Da ich auf meine eigenen
Sonntagsschulfragen immer noch keine befriedigenden Antworten hatte, wurde ich
Studentin der Philosophie. Und auch wenn es in den 1970er Jahren in akademischen
Kreisen ziemlich verpönt war, aus den abstrakten philosophischen Theorien eine
alltagstaugliche Weltanschauung zu gewinnen, versuchte ich genau das. Ich las
Erkenntnistheorie, Phänomenologie, Begriffsgeschichte, Logik und natürlich die
Ethik selbst stets mit Blick auf die Realität, auf meine Realität: Wie, mit
welchen Denkansätzen kann ich die Welt um mich herum besser verstehen lernen,
an der ich praktisch teilhabe? Natürlich begegnete mir in den 1970er Jahre auch
das geflügelte Wort von Karl Marx: «Die Philosophen haben die Welt nur
verschieden interpretiert; es kommt aber darauf an, sie zu verändern.» Doch mir
als angehender Journalistin schien der Gegensatz künstlich, die
unterschiedliche Interpretation ist doch unabdingbarer Bestandteil, ist Voraussetzung
und auch Folge jeder Veränderung.
Für mich jedenfalls war die
Philosophie, das Nachdenken über mein Verhältnis zur Welt, kein politischer
Umweg, sondern Teil meines linken Engagements. Auf keinen Fall wollte ich die
neuentdeckten 1968er Werte – Sozialismus, Kommunismus, Feminismus, Anarchie,
freie Liebe – in den Stand von neuen absoluten Werten bzw. von Göttern erheben.

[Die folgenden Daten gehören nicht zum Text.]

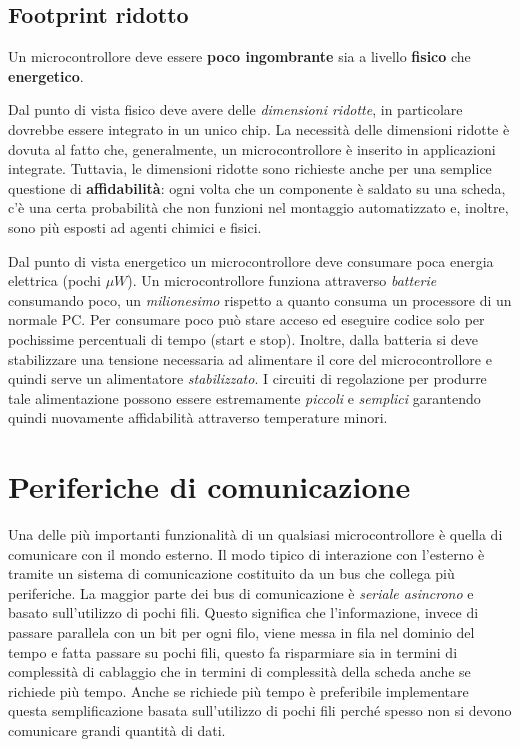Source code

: \documentclass[12pt, a4paper]{report}
\begin{document}
\subsection{Footprint ridotto}
Un microcontrollore deve essere \textbf{poco ingombrante} sia a livello \textbf{fisico} che \textbf{energetico}.

Dal punto di vista fisico deve avere delle \textit{dimensioni ridotte}, in particolare dovrebbe essere integrato in un unico chip. La necessità delle dimensioni ridotte è dovuta al fatto che, generalmente, un microcontrollore è inserito in applicazioni integrate. Tuttavia, le dimensioni ridotte sono richieste anche per una semplice questione di \textbf{affidabilità}: ogni volta che un componente è saldato su una scheda, c'è una certa probabilità che non funzioni nel montaggio automatizzato e, inoltre, sono più esposti ad agenti chimici e fisici.

Dal punto di vista energetico un microcontrollore deve consumare poca energia elettrica (pochi $\mu W$). Un microcontrollore funziona attraverso \textit{batterie} consumando poco, un \textit{milionesimo} rispetto a quanto consuma un processore di un normale PC. Per consumare poco può stare acceso ed eseguire codice solo per pochissime percentuali di tempo (start e stop). Inoltre, dalla batteria si deve stabilizzare una tensione necessaria ad alimentare il core del microcontrollore e quindi serve un alimentatore \textit{stabilizzato}. I circuiti di regolazione per produrre tale alimentazione possono essere estremamente \textit{piccoli} e \textit{semplici} garantendo quindi nuovamente affidabilità attraverso temperature minori.

\section{Periferiche di comunicazione}
Una delle più importanti funzionalità di un qualsiasi microcontrollore è quella di comunicare con il mondo esterno. Il modo tipico di interazione con l'esterno è tramite un sistema di comunicazione costituito da un bus che collega più periferiche. La maggior parte dei bus di comunicazione è \textit{seriale asincrono} e basato sull'utilizzo di pochi fili. Questo significa che l'informazione, invece di passare parallela con un bit per ogni filo, viene messa in fila nel dominio del tempo e fatta passare su pochi fili, questo fa risparmiare sia in termini di complessità di cablaggio che in termini di complessità della scheda anche se richiede più tempo. Anche se richiede più tempo è preferibile implementare questa semplificazione basata sull'utilizzo di pochi fili perché spesso non si devono comunicare grandi quantità di dati.
\end{document}
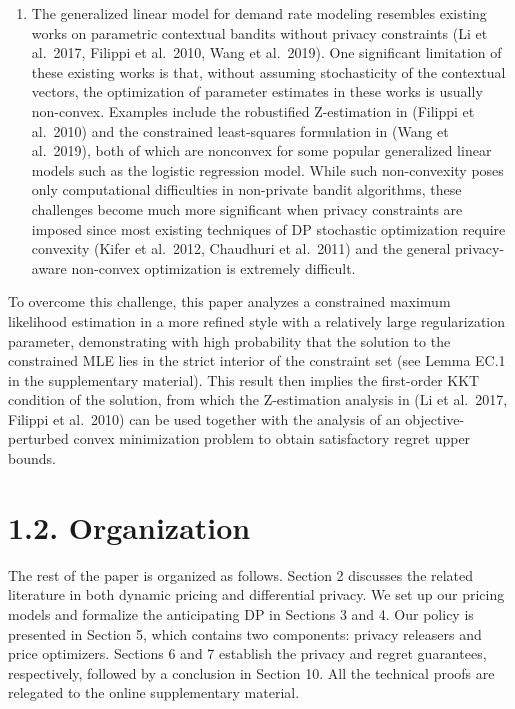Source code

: \begin{enumerate}
\item
  The generalized linear model for demand rate modeling resembles existing works on parametric contextual bandits without privacy constraints (Li et al.~2017, Filippi et al.~2010, Wang et al.~2019). One significant limitation of these existing works is that, without assuming stochasticity of the contextual vectors, the optimization of parameter estimates in these works is usually non-convex. Examples include the robustified Z-estimation in (Filippi et al.~2010) and the constrained least-squares formulation in (Wang et al.~2019), both of which are nonconvex for some popular generalized linear models such as the logistic regression model. While such non-convexity poses only computational difficulties in non-private bandit algorithms, these challenges become much more significant when privacy constraints are imposed since most existing techniques of DP stochastic optimization require convexity (Kifer et al.~2012, Chaudhuri et al.~2011) and the general privacy-aware non-convex optimization is extremely difficult.
\end{enumerate}

To overcome this challenge, this paper analyzes a constrained maximum likelihood estimation in a more refined style with a relatively large regularization parameter, demonstrating with high probability that the solution to the constrained MLE lies in the strict interior of the constraint set (see Lemma EC.1 in the supplementary material). This result then implies the first-order KKT condition of the solution, from which the Z-estimation analysis in (Li et al.~2017, Filippi et al.~2010) can be used together with the analysis of an objective-perturbed convex minimization problem to obtain satisfactory regret upper bounds.

\section{1.2. Organization}\label{organization}

The rest of the paper is organized as follows. Section 2 discusses the related literature in both dynamic pricing and differential privacy. We set up our pricing models and formalize the anticipating DP in Sections 3 and 4. Our policy is presented in Section 5, which contains two components: privacy releasers and price optimizers. Sections 6 and 7 establish the privacy and regret guarantees, respectively, followed by a conclusion in Section 10. All the technical proofs are relegated to the online supplementary material.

Politik verstand ich nicht als romantische Ersatzreligion, sondern als einen
tendenziell langwierigen Prozess, in dem die Beteiligten in wechselnden
Bündnissen demokratisch Kompromisse suchen und Regeln (vorläufig) festlegen.
Das tönt langweilig? Ach was, repetitiv waren doch vor allem die linken
Grabenkämpfe der 1970er Jahre, in denen sich jedes Grüppchen im Alleinbesitz
der absoluten Wahrheit wähnte. Und destruktiv war die linke Politik dort, wo
sie nicht als lebendige Auseinandersetzung, sondern als verbissener
Glaubenskrieg geführt wurde. Das demonstrierte die Rote Armee Fraktion RAF 1977
im Deutschen Herbst. Die nachfolgende Diskussion um die Legitimität von Gewalt
konnte ich nie bloss strategisch-abstrakt führen. Mein vermeintlich
«unpolitisches» Gewissen sagte mir, dass der Zweck nie alle Mittel heiligt, in
diesem Fall weder die Gewalt der RAF noch die des Staates.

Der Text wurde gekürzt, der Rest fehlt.